Monday, December 27, 2010

New Orleans Hornets 93 Atlanta Hawks 86

Boxscore

Team
Poss Off Eff eFG% FT Rate OR% TO%
ATL
86
1.000
45.9
26
18.6
16.3
NO 85
1.094 50
10.7
28.6
9.4

The Christmas break killed Larry Drew's tactical momentum. The Horford Treatment reappeared. As did Josh Powell as part of an expanded, incoherent rotation. Jeff Teague disappeared. And, in his absence, there was no rational approach to guarding Chris Paul. Joe Johnson drew the bulk of the work on that score and his method of standing six feet from Paul, allowing the league's premier point guard essentially warm-up jump shots worked for a half. As did the Atlanta offense.

For "offense," please read that to mean "the jump shots went in." The Hawks made 12 of 26 jump shots (5 of them three-pointers) en route to 55 first half points. They made just 6 of 21 jumpers (4 of them three-pointers) in the 31-point second half. A relative paucity of shots at or near the rim combined with a poor rate of conversion on those should-have-been higher-percentage shots left the Hawks inert and impotent offensively down the stretch.

At the defensive end, as Paul became more aggressive attacking Atlanta's perimeter defenders in pursuit of his own shot, Drew managed to turn his first half unit of Bibby/Crawford/Evans/Powell/Pachulia into a relatively reasonable defensive lineup in retrospect. Joe Johnson can't stay in front of Chris Paul? Bring in Mo Evans to guard him. Josh Smith picks up his fourth foul with 4:07 left in the third quarter? Put Jason Collins in to face a steady diet of pick-and-roll. Mike Bibby (7 points on 8 shots, 5 assists, just 1 turnover thanks to his teammates salvaging some truly poor passes when under pressure from Paul) and Jamal Crawford (10 points on 9 shots, 5 turnovers) are playing poorly offensively and must both be hidden from Paul defensively? Leave them both on the court for the final 18:03* and play some zone. Playing three poor defensive guards causing problems throughout the second half? Never play Josh Smith and Marvin Williams at the same time over the final 18:03.

*This didn't actually happen. In my amazement over Mo Evans being put in the game specifically to guard Chris Paul, I did not note that he replaced Bibby. I also missed the chance at correcting my error when examining the play-by-play. Jamal Crawford played the final 18:03 of the game (during which time he committed four of his five turnovers). Bibby only played alongside him for 15:16 of that stretch.

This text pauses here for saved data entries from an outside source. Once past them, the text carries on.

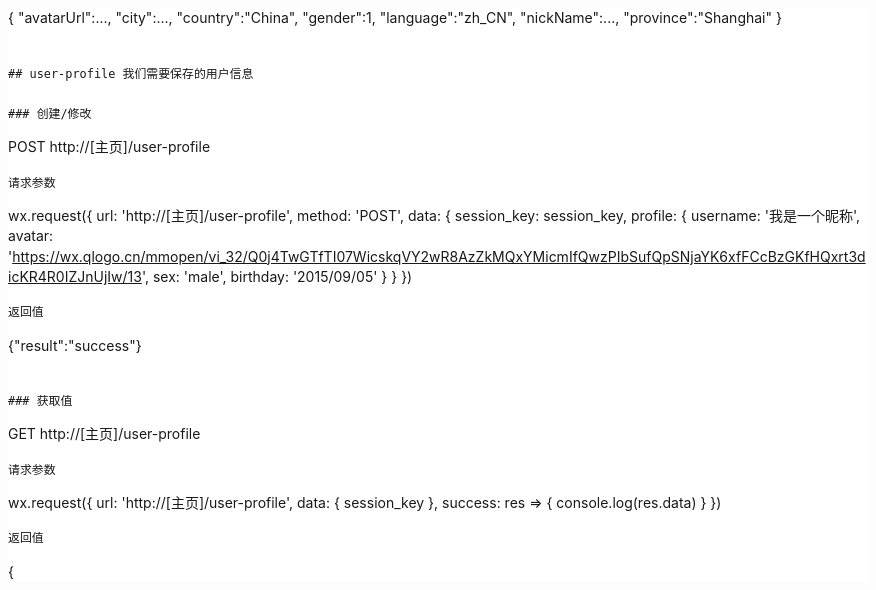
 ```
```
{
    "avatarUrl":...,
    "city":...,
    "country":"China",
    "gender":1,
    "language":"zh_CN",
    "nickName":...,
    "province":"Shanghai"
}
```

## user-profile 我们需要保存的用户信息

### 创建/修改 

```
POST http://[主页]/user-profile
```
请求参数

```
wx.request({
  url: 'http://[主页]/user-profile',
  method: 'POST',
  data: {
      session_key: session_key,
      profile:
      {
          username: '我是一个昵称',
          avatar: 'https://wx.qlogo.cn/mmopen/vi_32/Q0j4TwGTfTI07WicskqVY2wR8AzZkMQxYMicmIfQwzPIbSufQpSNjaYK6xfFCcBzGKfHQxrt3dicKR4R0IZJnUjIw/13',
          sex: 'male',
          birthday: '2015/09/05'
      }
    }
  })
```
返回值

```
{"result":"success"}
```

### 获取值
```
GET http://[主页]/user-profile
```
请求参数

```
wx.request({
    url: 'http://[主页]/user-profile',
    data: {
      session_key
    },
    success: res => {
      console.log(res.data)
    }
})
```
返回值

```
{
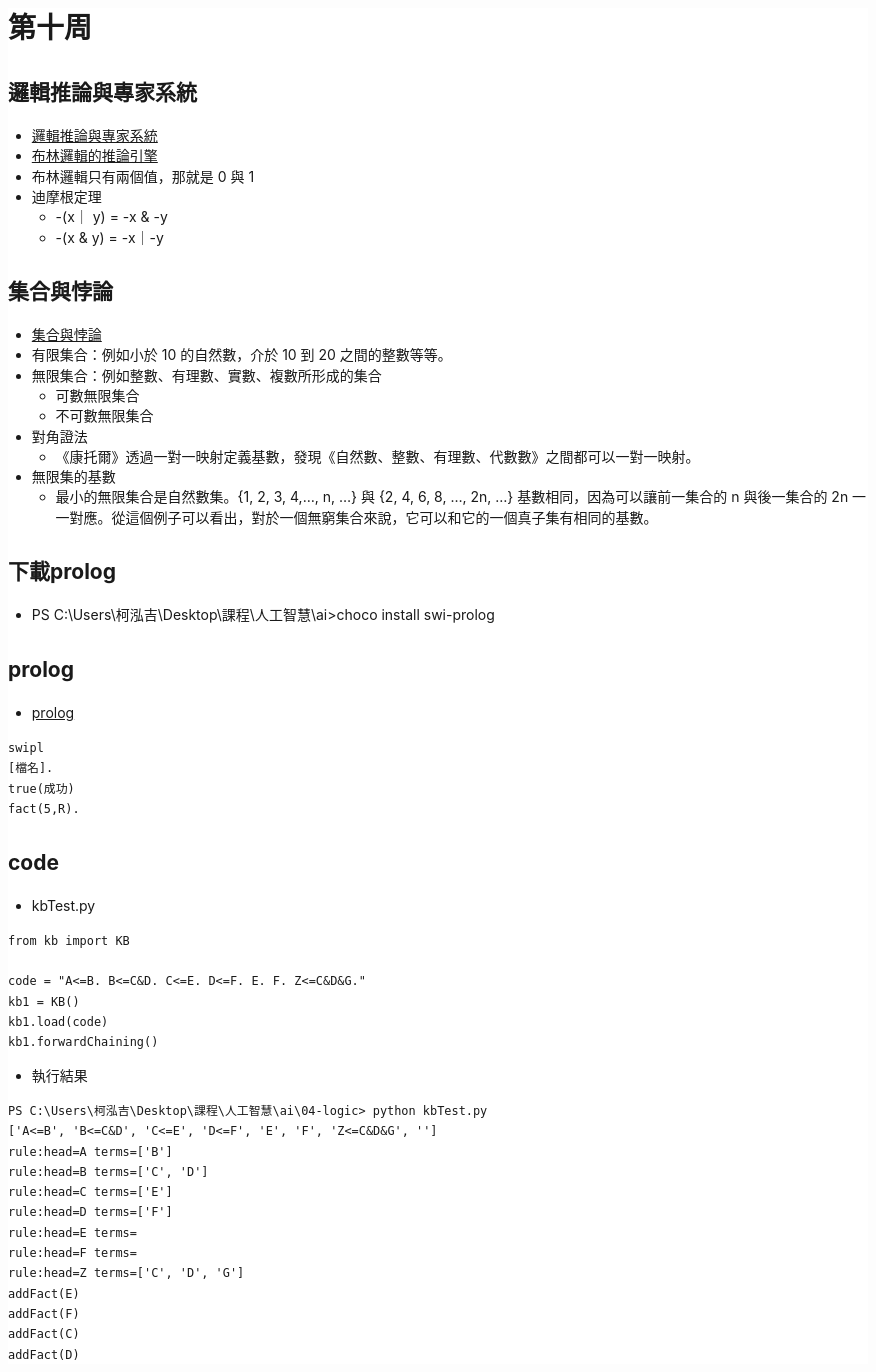 # 第十周
## 邏輯推論與專家系統
* [邏輯推論與專家系統](https://gitlab.com/ccc109/ai/-/blob/master/04-logic/%E9%82%8F%E8%BC%AF%E6%8E%A8%E8%AB%96%E8%88%87%E5%B0%88%E5%AE%B6%E7%B3%BB%E7%B5%B1.md)
* [布林邏輯的推論引擎](https://gitlab.com/ccc109/ai/-/blob/master/04-logic/%E5%AF%A6%E4%BD%9C%EF%BC%9A%E5%B8%83%E6%9E%97%E9%82%8F%E8%BC%AF%E7%9A%84%E6%8E%A8%E8%AB%96%E5%BC%95%E6%93%8E.md)
* 布林邏輯只有兩個值，那就是 0 與 1 
* 迪摩根定理
    * -(x｜ y) = -x & -y
    * -(x & y) = -x｜-y
## 集合與悖論
* [集合與悖論](https://gitlab.com/ccc109/ai/-/blob/master/04-logic/%E9%9B%86%E5%90%88%E8%88%87%E6%82%96%E8%AB%96.md)
* 有限集合：例如小於 10 的自然數，介於 10 到 20 之間的整數等等。
* 無限集合：例如整數、有理數、實數、複數所形成的集合
    * 可數無限集合
    * 不可數無限集合
* 對角證法
    * 《康托爾》透過一對一映射定義基數，發現《自然數、整數、有理數、代數數》之間都可以一對一映射。
* 無限集的基數
    * 最小的無限集合是自然數集。{1, 2, 3, 4,…, n, …} 與 {2, 4, 6, 8, …, 2n, …} 基數相同，因為可以讓前一集合的 n 與後一集合的 2n 一一對應。從這個例子可以看出，對於一個無窮集合來說，它可以和它的一個真子集有相同的基數。
## 下載prolog
* PS C:\Users\柯泓吉\Desktop\課程\人工智慧\ai>choco install swi-prolog
## prolog
* [prolog](http://www.ruanyifeng.com/blog/2019/01/prolog.html)
```
swipl
[檔名].
true(成功)
fact(5,R).
```
## code
* kbTest.py
```
from kb import KB

code = "A<=B. B<=C&D. C<=E. D<=F. E. F. Z<=C&D&G."
kb1 = KB()
kb1.load(code)
kb1.forwardChaining()
```
* 執行結果
```
PS C:\Users\柯泓吉\Desktop\課程\人工智慧\ai\04-logic> python kbTest.py 
['A<=B', 'B<=C&D', 'C<=E', 'D<=F', 'E', 'F', 'Z<=C&D&G', '']
rule:head=A terms=['B']
rule:head=B terms=['C', 'D']     
rule:head=C terms=['E']
rule:head=D terms=['F']
rule:head=E terms=
rule:head=F terms=
rule:head=Z terms=['C', 'D', 'G']
addFact(E)
addFact(F)
addFact(C)
addFact(D)
```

Drew consistently aggravated the potential damage of the admittedly limited defensive options at his disposal. Marvin Williams, Mo Evans, and Jason Collins can be useful defensive players but not when Williams is used at power forward, when Evans plays small forward alongside Bibby and Crawford, or when Evans and Collins are asked to stop Chris Paul from running pick-and-roll over and over and over.

With the exception of Josh Powell (whose limitations should be obvious to anyone with access to game tape or Basketball-Reference.com or Basketball Value or 82games.com), Drew has been around these players for between two and seven seasons and, on this night, demonstrated no understanding of their strengths and weaknesses. It's not encouraging. Especially considering the understanding the rest of the league demonstrates about the Hawks: attack them off the dribble, attack the offensive glass as the frontcourt deals with dribble penetration, attack them in transition, encourage them to take jump shots, rebound the misses. Some teams (Cleveland, for example) lack the talent to beat the Hawks but that doesn't mean they don't know how to go about trying to beat the Hawks. Do the Hawks know how to give themselves the best chance at winning games?

2 comments:

jrauch said...

I firmly believe we hired/promoted a guy who has no idea what he is doing.

Why has Jeff Teague been buried back in whatever hole LD decided to put him in? Why is there this unflappable belief that Joe Johnson is a good perimeter defender when he clearly isn't.

Bret LaGree said...

I presume that any apparently delusional belief in Joe Johnson's abilities to be some combination of Stockholm Syndrome and sucking up to the bosses.